LTE Flatrates - wirklich "unbegrenzt surfen"?

Ratgeber für schnelles Internet per 4G bzw. 5G


LTE (4G) trägt der Entwicklung Rechnung, dass der Bedarf an Bandbreite in mobilen Netzen stetig zunimmt. Für immer mehr Nutzer ist das Internet nicht nur zu Hause am PC ein wichtiger Begleiter. Auch unterwegs soll der Zugriff mit Highspeed erfolgen. Darüber hinaus erfüllen LTE und 5G noch die wichtige Aufgabe, unterversorgte Regionen auf dem Land mit schnellem Internet zu versorgen - praktisch als Ersatz für DSL oder VDSL.

Jahrelang verhinderten teure und langsame Tarife den Durchbruch in Deutschland. Mobile Surfflatrates versprechen heute unbeschränkten Zugriff auf das Internet. Zeit- bzw. Volumentarife sind nicht mehr zeitgemäß. Oder? Halten die euphorischen Werbeslogans wirklich das, was sie versprechen? Gibt es "echte" LTE-Flatrates schon oder rücken diese endlich in greifbare Nähe? Alles zum Status Quo und den Hintergründen ...


Mobiles Internet bleibt vorerst (überwiegend) „gedeckelt“

Surfen mit 4G per Flat?
Bislang haben (fast) alle Angebote am Markt eines gemein: Es handelt sich zwar im weiteren Sinne um Flatrates, allerdings mit eingebautem Handicap. Um dies zu verstehen, bietet sich an ein Beispiel aus der Praxis zu bemühen. Nehmen wir den Tarif „GigaCube von Vodafone“. Dieser verspricht eine LTE-Flatrate für daheim oder unterwegs mit maximal 500 MBit/s Downloadleistung.

Die volle Geschwindigkeit wird seitens der Anbieter allerdings nur bis zum Erreichen eines bestimmten Datenvolumens (je Monat) bereitgestellt. In unserem Beispiel sind es aktuell 50-500 Gigabyte (GB) monatlich.

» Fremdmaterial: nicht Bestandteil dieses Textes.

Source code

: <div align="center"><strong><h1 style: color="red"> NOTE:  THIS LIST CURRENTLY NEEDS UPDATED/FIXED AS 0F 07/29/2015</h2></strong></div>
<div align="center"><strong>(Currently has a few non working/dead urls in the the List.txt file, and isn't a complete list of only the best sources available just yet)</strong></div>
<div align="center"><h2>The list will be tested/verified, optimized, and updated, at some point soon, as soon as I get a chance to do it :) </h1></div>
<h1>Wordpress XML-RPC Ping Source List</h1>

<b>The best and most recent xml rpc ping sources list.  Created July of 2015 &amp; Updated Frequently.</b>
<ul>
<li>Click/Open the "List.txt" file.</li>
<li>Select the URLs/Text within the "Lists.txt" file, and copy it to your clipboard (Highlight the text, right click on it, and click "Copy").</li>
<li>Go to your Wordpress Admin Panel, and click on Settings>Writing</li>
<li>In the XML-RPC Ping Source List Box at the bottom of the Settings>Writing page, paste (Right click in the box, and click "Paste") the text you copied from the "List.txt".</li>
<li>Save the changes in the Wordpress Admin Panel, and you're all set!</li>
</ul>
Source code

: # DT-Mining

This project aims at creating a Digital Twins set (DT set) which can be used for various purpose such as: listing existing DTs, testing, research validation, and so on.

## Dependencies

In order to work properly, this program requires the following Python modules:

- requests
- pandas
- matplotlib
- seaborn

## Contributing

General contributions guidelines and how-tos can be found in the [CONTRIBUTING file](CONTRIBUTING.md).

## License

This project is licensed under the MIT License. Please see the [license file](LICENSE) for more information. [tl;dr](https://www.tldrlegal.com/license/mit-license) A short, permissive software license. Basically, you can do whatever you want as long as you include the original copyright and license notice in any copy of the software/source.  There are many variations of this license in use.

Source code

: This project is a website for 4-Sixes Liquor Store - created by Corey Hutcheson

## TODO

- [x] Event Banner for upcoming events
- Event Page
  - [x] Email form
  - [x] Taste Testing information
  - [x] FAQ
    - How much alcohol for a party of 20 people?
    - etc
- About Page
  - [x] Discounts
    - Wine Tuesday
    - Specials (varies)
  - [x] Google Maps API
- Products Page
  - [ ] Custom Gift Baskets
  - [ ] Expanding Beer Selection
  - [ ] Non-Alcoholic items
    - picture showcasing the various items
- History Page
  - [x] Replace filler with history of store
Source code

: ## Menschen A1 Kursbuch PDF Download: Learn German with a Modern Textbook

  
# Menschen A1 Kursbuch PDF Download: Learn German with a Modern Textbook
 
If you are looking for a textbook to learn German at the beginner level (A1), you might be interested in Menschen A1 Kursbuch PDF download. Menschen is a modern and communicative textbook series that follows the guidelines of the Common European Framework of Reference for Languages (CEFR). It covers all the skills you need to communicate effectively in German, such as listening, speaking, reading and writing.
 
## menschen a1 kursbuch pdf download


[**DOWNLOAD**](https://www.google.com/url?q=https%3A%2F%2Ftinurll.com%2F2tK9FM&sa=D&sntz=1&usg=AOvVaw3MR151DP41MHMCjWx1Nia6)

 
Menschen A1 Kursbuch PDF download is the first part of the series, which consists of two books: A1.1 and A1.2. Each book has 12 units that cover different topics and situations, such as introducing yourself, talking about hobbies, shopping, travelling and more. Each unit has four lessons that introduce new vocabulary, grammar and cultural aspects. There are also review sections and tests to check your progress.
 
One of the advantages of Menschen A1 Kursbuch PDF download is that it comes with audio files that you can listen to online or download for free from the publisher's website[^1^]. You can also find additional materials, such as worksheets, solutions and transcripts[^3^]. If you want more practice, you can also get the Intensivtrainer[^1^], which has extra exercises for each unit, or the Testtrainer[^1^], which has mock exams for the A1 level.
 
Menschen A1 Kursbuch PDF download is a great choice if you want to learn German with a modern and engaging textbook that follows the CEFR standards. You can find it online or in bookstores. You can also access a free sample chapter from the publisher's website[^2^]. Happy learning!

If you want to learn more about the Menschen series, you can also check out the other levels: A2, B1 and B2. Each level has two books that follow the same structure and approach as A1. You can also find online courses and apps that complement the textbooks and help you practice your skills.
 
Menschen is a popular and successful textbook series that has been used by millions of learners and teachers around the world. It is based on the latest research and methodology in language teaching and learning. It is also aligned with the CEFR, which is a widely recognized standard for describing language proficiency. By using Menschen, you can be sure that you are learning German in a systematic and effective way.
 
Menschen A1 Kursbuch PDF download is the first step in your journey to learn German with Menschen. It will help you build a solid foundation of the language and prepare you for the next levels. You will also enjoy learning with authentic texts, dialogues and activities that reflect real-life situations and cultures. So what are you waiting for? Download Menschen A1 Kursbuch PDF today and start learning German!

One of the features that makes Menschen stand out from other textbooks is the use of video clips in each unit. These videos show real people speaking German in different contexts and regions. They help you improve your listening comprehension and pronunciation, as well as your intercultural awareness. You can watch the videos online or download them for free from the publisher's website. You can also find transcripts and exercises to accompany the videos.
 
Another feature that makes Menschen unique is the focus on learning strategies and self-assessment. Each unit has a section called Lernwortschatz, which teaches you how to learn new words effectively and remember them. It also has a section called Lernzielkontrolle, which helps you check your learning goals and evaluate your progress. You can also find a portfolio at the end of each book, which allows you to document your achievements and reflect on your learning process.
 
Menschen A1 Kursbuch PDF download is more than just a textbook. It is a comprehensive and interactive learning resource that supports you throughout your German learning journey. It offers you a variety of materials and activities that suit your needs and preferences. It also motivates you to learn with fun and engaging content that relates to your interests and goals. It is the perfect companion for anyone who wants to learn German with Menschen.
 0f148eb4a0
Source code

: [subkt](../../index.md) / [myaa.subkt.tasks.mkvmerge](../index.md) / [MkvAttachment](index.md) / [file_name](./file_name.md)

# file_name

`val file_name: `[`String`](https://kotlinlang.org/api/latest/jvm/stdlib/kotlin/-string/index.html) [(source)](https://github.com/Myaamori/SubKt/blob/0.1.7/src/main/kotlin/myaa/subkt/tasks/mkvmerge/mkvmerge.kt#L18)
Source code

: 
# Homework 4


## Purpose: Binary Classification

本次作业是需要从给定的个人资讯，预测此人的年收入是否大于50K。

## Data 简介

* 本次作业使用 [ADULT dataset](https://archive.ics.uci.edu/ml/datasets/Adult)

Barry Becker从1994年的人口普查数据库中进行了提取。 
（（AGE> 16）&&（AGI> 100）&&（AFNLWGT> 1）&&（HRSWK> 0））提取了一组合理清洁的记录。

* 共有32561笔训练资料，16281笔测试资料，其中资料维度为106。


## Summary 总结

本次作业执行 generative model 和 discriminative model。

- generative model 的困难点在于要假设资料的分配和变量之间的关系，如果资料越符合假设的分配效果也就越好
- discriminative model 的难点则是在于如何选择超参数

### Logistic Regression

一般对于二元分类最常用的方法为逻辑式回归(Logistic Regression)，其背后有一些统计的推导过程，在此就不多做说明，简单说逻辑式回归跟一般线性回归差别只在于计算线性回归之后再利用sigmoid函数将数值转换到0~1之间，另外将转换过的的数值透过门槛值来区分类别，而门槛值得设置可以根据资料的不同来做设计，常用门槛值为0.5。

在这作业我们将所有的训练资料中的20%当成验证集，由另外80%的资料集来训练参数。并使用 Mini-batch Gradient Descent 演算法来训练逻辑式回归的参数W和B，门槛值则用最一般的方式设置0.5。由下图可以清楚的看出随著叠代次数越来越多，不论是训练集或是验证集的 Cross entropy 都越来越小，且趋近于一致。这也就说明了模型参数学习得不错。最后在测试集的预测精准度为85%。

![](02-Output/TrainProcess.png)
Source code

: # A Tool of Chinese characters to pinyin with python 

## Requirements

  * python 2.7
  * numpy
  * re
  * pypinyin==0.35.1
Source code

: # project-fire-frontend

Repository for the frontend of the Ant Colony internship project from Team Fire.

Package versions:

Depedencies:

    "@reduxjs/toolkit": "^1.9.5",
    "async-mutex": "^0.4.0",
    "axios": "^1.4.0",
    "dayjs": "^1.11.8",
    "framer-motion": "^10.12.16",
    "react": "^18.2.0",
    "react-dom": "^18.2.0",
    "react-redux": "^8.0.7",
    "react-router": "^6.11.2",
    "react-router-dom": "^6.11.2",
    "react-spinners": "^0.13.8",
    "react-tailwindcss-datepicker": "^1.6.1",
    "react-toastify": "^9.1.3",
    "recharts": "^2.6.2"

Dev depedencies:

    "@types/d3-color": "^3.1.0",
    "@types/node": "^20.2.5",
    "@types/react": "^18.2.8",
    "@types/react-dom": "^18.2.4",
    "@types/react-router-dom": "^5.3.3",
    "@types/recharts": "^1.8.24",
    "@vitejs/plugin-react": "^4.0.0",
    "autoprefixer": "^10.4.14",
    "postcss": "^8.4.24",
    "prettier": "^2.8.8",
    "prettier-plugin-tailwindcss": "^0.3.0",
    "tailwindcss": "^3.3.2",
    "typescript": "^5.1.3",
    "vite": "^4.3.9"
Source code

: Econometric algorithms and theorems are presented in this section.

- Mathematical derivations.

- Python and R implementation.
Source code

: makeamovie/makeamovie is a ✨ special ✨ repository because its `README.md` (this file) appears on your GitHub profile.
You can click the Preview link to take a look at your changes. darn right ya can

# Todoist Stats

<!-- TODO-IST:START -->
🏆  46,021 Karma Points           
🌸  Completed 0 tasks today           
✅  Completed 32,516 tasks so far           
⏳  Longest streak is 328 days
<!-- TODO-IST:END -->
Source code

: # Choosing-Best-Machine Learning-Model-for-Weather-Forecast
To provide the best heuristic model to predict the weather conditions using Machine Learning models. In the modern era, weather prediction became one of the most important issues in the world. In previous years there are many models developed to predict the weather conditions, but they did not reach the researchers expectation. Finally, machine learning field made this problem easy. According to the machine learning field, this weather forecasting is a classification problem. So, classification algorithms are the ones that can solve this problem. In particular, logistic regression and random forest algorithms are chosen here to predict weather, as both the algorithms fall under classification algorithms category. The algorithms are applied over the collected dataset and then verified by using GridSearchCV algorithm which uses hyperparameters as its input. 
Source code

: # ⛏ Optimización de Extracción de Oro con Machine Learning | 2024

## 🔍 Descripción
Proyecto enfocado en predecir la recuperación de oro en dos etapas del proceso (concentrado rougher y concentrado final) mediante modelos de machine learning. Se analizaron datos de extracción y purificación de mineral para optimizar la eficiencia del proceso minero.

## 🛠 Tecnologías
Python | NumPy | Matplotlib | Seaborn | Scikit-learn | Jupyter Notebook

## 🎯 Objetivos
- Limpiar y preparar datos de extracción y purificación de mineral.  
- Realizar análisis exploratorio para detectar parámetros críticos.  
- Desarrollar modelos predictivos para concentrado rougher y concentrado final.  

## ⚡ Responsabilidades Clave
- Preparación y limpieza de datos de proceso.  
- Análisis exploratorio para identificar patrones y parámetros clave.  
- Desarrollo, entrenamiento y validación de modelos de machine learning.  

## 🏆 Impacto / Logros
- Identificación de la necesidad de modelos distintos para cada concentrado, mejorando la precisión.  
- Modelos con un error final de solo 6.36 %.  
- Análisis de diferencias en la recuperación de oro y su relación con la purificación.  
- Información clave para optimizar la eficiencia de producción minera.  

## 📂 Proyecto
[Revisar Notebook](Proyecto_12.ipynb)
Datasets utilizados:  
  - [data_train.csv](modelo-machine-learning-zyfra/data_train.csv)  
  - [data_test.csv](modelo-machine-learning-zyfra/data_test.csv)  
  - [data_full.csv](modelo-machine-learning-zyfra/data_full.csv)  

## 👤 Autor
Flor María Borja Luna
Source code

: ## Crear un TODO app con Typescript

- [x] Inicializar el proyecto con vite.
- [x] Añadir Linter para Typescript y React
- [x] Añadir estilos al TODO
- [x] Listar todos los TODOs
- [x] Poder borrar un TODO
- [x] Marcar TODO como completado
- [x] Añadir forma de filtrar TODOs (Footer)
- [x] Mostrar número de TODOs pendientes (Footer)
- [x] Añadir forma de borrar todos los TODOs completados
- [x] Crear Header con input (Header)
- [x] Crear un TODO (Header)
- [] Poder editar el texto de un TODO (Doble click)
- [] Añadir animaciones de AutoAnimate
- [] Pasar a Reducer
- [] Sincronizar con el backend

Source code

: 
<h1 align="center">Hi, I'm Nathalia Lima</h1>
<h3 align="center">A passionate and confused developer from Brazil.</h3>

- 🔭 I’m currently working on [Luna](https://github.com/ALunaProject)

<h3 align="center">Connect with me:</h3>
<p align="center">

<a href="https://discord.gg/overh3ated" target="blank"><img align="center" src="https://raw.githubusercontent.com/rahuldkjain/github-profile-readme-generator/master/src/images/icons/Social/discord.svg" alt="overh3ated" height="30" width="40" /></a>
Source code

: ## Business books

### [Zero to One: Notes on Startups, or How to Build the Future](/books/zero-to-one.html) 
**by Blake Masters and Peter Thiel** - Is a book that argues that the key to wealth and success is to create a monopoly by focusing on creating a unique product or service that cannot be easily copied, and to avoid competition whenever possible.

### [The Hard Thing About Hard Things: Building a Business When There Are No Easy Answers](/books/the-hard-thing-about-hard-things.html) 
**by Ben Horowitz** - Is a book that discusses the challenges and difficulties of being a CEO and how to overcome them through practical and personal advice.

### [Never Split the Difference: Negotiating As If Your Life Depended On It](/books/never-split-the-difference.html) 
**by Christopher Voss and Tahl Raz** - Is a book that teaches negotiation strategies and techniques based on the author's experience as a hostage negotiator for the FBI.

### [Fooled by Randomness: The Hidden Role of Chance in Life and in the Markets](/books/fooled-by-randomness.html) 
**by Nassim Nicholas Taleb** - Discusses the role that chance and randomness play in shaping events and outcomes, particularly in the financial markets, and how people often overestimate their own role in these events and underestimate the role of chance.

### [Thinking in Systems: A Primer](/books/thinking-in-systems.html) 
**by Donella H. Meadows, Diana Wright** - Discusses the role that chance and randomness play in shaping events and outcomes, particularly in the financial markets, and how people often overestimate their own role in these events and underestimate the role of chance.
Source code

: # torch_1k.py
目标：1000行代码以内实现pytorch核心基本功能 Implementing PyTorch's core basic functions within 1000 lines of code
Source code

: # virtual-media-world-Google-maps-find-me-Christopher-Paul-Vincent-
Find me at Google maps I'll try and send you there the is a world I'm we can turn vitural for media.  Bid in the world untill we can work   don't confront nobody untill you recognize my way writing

Überschreitet ein Kunde vor dem Tag des Abrechnungsmonats (bei Telekom gilt der Kalendermonat) dieses Limit, wird die Geschwindigkeit heruntergedrosselt. Im genannten Beispiel auf 32 KBit/s. Das ist langsamer als frühere ISDN-Anschlüsse! Bei Smartphone-Tarifen wird ähnlich stark auf die Bremse getreten. Hier bleiben nach der Drossel auf nur 32-64 KBit übrig - das ist quälend langsam! Es gibt aber mittlerweile erste kleine Ausnahmen, wie wir einige Abschnitte weiter unten zeigen werden...



Ist der Begriff "Flatrate" dann nicht irreführend?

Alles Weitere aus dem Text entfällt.